ASSIGNED TASK
Scan the entries for the word "index". Every line that has it should be copied.
<<<<
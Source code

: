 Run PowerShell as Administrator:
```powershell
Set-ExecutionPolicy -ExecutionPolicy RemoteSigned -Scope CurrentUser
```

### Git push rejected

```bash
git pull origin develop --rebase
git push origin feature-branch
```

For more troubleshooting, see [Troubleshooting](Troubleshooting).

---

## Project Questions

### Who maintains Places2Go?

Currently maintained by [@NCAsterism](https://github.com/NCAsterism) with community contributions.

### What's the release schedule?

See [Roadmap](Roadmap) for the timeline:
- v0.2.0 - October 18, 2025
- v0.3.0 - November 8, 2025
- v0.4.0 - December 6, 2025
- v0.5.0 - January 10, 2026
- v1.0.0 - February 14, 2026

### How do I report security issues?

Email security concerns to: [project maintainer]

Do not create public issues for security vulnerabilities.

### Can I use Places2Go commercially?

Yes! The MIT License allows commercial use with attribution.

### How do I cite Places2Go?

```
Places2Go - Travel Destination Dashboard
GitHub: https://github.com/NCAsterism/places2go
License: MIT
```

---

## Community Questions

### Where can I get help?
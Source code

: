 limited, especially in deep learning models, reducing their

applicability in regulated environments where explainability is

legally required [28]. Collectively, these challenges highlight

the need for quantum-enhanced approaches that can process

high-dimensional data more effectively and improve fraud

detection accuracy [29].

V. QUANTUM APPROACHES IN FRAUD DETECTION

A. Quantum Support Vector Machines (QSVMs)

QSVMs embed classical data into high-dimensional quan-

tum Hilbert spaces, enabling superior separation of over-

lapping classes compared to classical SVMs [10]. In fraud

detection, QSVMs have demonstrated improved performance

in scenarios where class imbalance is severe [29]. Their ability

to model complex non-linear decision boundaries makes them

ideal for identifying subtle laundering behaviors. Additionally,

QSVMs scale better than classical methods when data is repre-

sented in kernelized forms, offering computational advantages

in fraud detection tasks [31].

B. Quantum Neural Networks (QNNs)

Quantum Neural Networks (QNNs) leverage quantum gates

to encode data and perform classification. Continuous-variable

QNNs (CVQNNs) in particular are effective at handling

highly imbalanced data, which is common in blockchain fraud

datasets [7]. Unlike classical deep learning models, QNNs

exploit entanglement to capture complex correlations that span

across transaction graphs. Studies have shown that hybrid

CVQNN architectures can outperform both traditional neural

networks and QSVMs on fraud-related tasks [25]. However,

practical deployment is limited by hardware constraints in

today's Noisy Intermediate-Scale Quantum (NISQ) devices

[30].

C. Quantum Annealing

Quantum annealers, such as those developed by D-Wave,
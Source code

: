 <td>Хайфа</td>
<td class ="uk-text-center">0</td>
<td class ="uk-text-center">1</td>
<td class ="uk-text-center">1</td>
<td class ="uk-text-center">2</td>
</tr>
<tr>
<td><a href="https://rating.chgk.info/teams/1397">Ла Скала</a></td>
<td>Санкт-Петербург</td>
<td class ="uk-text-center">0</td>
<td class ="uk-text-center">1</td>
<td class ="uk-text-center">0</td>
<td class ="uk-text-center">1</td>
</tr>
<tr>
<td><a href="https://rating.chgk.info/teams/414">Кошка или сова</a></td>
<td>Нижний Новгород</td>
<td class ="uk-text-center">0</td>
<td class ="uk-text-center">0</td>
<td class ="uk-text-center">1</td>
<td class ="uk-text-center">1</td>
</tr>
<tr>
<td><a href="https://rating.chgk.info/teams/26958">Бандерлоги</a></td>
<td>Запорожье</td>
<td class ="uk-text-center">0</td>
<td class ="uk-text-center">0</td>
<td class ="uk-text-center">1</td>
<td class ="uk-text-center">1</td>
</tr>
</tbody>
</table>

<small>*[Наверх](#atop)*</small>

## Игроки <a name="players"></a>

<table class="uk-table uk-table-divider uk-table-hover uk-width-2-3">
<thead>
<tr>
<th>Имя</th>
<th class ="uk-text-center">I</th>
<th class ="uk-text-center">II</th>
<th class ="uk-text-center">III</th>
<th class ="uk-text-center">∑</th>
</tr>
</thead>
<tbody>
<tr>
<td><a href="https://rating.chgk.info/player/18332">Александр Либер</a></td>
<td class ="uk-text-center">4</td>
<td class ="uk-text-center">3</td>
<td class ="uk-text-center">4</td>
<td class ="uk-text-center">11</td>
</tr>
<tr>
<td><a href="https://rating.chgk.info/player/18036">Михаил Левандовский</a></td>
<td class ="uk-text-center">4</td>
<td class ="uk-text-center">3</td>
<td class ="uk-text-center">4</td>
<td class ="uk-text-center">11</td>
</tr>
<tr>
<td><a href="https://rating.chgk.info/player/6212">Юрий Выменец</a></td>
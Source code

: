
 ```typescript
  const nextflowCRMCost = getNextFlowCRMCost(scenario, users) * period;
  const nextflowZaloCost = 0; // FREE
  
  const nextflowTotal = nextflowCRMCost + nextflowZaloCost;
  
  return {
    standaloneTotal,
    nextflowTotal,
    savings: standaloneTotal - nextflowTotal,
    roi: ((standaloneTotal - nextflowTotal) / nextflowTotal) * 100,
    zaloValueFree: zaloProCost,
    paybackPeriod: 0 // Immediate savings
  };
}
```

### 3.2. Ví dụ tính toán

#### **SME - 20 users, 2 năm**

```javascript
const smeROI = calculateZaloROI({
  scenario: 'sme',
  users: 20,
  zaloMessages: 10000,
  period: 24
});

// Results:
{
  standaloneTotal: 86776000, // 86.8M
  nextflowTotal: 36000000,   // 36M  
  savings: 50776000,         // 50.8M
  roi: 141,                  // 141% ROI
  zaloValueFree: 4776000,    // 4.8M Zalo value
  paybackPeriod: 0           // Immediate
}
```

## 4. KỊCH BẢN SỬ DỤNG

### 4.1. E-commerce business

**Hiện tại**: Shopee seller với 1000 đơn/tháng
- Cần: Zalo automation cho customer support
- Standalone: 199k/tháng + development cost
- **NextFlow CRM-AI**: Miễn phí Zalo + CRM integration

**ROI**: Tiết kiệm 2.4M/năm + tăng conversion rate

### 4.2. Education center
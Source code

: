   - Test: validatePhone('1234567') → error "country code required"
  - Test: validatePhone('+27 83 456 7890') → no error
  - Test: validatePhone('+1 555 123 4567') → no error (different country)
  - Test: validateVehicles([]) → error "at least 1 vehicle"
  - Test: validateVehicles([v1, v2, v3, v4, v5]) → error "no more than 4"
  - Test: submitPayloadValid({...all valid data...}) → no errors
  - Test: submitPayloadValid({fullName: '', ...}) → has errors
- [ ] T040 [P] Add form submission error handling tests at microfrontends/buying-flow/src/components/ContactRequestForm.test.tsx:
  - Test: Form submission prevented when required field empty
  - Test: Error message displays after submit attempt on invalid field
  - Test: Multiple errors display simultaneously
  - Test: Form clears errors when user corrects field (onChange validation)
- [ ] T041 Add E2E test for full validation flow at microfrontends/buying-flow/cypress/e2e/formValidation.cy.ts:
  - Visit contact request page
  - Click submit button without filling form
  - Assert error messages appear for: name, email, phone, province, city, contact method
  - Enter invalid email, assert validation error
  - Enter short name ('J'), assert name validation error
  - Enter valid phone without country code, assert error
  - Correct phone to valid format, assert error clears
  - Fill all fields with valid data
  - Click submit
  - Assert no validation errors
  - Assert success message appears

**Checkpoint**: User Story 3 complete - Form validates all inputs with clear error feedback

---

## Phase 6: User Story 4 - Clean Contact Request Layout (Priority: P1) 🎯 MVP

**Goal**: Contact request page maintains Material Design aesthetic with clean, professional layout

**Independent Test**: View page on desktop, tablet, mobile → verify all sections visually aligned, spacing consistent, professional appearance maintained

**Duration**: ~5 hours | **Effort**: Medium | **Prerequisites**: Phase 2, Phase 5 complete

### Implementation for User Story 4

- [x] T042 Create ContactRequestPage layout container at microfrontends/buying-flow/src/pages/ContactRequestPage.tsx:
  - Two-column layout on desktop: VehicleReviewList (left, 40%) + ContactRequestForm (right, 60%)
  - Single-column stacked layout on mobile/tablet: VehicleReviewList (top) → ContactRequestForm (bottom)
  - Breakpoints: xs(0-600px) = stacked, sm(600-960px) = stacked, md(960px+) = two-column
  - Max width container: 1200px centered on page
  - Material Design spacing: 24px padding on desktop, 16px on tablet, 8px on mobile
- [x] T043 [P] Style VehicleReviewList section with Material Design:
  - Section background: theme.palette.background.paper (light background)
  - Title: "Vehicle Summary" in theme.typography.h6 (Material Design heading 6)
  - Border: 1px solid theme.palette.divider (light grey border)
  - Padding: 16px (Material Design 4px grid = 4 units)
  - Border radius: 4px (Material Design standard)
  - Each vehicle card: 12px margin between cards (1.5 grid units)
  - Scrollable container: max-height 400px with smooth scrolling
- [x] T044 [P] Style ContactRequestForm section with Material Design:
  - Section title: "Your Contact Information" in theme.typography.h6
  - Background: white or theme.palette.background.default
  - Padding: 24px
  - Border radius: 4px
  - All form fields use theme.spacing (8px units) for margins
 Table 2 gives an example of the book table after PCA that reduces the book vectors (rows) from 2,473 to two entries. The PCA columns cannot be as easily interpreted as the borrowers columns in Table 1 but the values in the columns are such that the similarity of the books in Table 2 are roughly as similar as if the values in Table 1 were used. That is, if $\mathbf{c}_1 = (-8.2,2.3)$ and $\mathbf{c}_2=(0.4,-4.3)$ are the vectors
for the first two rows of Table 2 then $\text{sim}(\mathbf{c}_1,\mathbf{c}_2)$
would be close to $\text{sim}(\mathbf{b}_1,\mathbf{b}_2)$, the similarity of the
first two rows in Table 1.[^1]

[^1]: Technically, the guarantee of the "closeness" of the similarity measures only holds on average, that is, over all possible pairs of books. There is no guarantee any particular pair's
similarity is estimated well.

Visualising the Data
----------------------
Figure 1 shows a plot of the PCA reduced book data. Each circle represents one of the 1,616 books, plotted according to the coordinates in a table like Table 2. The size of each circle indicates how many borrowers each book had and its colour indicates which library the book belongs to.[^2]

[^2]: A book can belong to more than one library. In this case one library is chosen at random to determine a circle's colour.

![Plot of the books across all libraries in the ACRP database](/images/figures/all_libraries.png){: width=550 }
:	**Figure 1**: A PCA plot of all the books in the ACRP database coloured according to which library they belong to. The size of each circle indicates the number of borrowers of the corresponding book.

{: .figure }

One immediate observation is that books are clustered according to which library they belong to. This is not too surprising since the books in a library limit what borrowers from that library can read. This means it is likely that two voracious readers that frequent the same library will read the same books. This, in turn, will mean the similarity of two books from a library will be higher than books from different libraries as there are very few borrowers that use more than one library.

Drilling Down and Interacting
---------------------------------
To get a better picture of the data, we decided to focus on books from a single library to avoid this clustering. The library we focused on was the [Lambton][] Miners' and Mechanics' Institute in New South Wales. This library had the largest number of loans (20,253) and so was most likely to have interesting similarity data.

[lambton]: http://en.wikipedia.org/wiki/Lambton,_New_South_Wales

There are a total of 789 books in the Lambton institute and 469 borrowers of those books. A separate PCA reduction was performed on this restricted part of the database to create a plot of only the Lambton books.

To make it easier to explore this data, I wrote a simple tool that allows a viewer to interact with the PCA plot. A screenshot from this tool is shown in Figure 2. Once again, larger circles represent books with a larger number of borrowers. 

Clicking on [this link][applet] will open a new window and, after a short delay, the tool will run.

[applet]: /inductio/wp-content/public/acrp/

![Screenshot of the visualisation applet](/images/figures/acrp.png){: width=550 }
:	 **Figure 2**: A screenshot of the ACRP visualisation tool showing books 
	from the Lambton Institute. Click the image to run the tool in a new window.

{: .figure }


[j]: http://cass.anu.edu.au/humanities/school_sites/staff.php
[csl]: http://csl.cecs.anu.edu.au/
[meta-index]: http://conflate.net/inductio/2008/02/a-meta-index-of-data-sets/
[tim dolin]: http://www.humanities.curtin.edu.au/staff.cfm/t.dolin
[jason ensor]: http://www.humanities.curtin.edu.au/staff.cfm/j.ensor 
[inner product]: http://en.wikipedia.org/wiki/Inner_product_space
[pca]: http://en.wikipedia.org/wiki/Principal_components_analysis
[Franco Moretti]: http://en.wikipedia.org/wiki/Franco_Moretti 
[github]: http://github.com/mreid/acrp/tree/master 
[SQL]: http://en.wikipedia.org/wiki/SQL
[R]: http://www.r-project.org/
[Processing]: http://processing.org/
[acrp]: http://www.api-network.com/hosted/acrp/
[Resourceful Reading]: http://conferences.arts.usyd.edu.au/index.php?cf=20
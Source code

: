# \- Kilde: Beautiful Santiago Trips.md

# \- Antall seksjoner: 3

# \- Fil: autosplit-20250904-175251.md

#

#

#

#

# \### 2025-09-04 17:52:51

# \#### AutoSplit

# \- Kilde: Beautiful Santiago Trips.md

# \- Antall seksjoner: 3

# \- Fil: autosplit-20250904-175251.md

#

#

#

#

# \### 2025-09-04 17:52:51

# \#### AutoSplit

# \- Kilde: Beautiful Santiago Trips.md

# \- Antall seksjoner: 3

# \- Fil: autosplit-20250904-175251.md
>>>>
TASK ANSWER
[meta-index]: http://conflate.net/inductio/2008/02/a-meta-index-of-data-sets/
[Resourceful Reading]: http://conferences.arts.usyd.edu.au/index.php?cf=20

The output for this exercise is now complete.